[[ MATERIAL FOR THIS EXERCISE open ]]
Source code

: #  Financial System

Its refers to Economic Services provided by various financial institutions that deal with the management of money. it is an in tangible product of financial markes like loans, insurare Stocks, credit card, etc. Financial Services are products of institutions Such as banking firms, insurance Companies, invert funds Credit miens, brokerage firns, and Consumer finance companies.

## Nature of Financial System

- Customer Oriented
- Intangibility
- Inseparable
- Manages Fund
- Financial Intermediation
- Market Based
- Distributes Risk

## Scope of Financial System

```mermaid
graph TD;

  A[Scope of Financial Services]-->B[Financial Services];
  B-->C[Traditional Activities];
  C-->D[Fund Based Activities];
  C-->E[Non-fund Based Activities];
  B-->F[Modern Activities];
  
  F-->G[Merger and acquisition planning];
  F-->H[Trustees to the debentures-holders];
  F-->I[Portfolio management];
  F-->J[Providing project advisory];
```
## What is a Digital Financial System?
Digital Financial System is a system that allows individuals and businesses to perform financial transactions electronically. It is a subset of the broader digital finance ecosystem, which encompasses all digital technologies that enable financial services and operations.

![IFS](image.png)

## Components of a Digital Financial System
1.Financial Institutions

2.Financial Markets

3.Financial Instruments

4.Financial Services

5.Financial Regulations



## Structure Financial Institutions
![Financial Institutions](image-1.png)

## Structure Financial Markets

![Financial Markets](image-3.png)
[[ MATERIAL FOR THIS EXERCISE closed ]]
ASSIGNED TASK → Print out the entire listing. Keep every line exact.

EXERCISE RESPONSE →
Source code

: #  Financial System

Its refers to Economic Services provided by various financial institutions that deal with the management of money. it is an in tangible product of financial markes like loans, insurare Stocks, credit card, etc. Financial Services are products of institutions Such as banking firms, insurance Companies, invert funds Credit miens, brokerage firns, and Consumer finance companies.

## Nature of Financial System

- Customer Oriented
- Intangibility
- Inseparable
- Manages Fund
- Financial Intermediation
- Market Based
- Distributes Risk

## Scope of Financial System

```mermaid
graph TD;

  A[Scope of Financial Services]-->B[Financial Services];
  B-->C[Traditional Activities];
  C-->D[Fund Based Activities];
  C-->E[Non-fund Based Activities];
  B-->F[Modern Activities];
  
  F-->G[Merger and acquisition planning];
  F-->H[Trustees to the debentures-holders];
  F-->I[Portfolio management];
  F-->J[Providing project advisory];
```
## What is a Digital Financial System?
Digital Financial System is a system that allows individuals and businesses to perform financial transactions electronically. It is a subset of the broader digital finance ecosystem, which encompasses all digital technologies that enable financial services and operations.

![IFS](image.png)

## Components of a Digital Financial System
1.Financial Institutions

2.Financial Markets

3.Financial Instruments

4.Financial Services

5.Financial Regulations



## Structure Financial Institutions
![Financial Institutions](image-1.png)

## Structure Financial Markets

![Financial Markets](image-3.png)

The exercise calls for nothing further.